Sorin mengikutinya dari belakang dan menutup pintu. Melangkah masuk ke apartemen Sa-Ya langsung membuatnya merasa nyaman. Sebenarnya hal itu tidak aneh mengingat selama beberapa minggu terakhir ini Sorin lebih sering menghabiskan waktunya di sini daripada di apartemennya sendiri. Karena itu apartemen Sa-Ya tidak lagi asing baginya. Ia mengenal apartemen itu sebaik ia mengenal apartemennya sendiri. Ia tahu letak semua barang di sana karena selama ini ia yang membersihkan apartemennya itu.
Sorin melepaskan jaket dan menyampirkannya ke sandaran kursi di ruang duduk. Tasnya dijatuhkan di lantai di dekat sana.
"Jadi kenapa kau belum makan?" tanyanya sambil menggulung lengan sweternya.
"Karena seseorang tidak menyiapkan makan malam untukku," sahut Sa-Ya acuh tak acuh. "Memangnya kau pikir aku bisa memasak sendiri dengan tangan seperti ini?"
Sorin menarik napas dan mengembuskannya dengan perlahan.
"Baiklah. Kau mau makan apa?" tanyanya.
Ketika ia hendak berjalan melewati Sa-Ya ke dapur, tangan Laki-laki itu terulur menahan lengannya, membuat Sorin agak terkejut. Sentuhan itu singkat saja. Hanya sentuhan sekilas sebelum Sa-Ya menurunkan tangannya kembali. Tetapi itu sudah cukup untuk membuat Sorin berhenti melangkah dan mendongak menatap laki-laki itu.
"Kau tidak apa-apa?" tanya Sa-Ya pelan.
Sorin mengerjap. Apakah ia salah dengar? Apakah ia benar- benar mendengar seberkas kekhawatiran dalam suara Sa-Ya Hirano?
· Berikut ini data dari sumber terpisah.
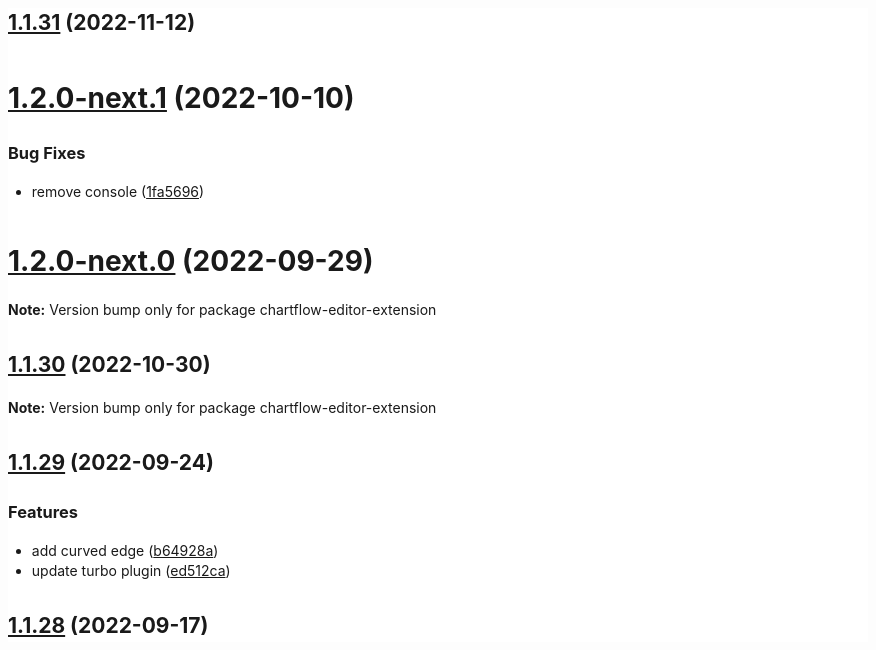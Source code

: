



## [1.1.31](https://github.com/didi/LogicFlow/compare/chartflow-editor-extension@1.1.30...chartflow-editor-extension@1.1.31) (2022-11-12)
# [1.2.0-next.1](https://github.com/didi/LogicFlow/compare/chartflow-editor-extension@1.2.0-next.0...chartflow-editor-extension@1.2.0-next.1) (2022-10-10)


### Bug Fixes

* remove console ([1fa5696](https://github.com/didi/LogicFlow/commit/1fa56964c4b8c91c242610a7cefa669796a8712d))





# [1.2.0-next.0](https://github.com/didi/LogicFlow/compare/chartflow-editor-extension@1.1.29...chartflow-editor-extension@1.2.0-next.0) (2022-09-29)

**Note:** Version bump only for package chartflow-editor-extension





## [1.1.30](https://github.com/didi/LogicFlow/compare/chartflow-editor-extension@1.1.29...chartflow-editor-extension@1.1.30) (2022-10-30)

**Note:** Version bump only for package chartflow-editor-extension





## [1.1.29](https://github.com/didi/LogicFlow/compare/chartflow-editor-extension@1.1.28...chartflow-editor-extension@1.1.29) (2022-09-24)


### Features

* add curved edge ([b64928a](https://github.com/didi/LogicFlow/commit/b64928a486385aaa13f9dc07a28e790c982f5ada))
* update turbo plugin ([ed512ca](https://github.com/didi/LogicFlow/commit/ed512ca21d21829cd7c114140b006964fc4090e4))





## [1.1.28](https://github.com/didi/LogicFlow/compare/chartflow-editor-extension@1.1.27...chartflow-editor-extension@1.1.28) (2022-09-17)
"Wajahmu pucat," kata Sa-Ya lagi.
Sorin menelan ludah dan menggeleng. Ia memaksakan seulas senyum dan berkata dengan nada bergurau, "Sa-Ya Hirano mengkhawatirkanku? Ini benar-benar kejadian langka." Ketika ia melihat Sa-Ya tidak membalas senyumannya. Sorin menambahkan,
"Aku baik-baik saja."
Sorin berjalan ke dapur dan Sa-Ya mengikutinya dari belakang. Sorin membuka kulkas untuk melihat apa yang bisa di makan. "Kau mau makan apa?" tanyanya tanpa memandang Sa-Ya.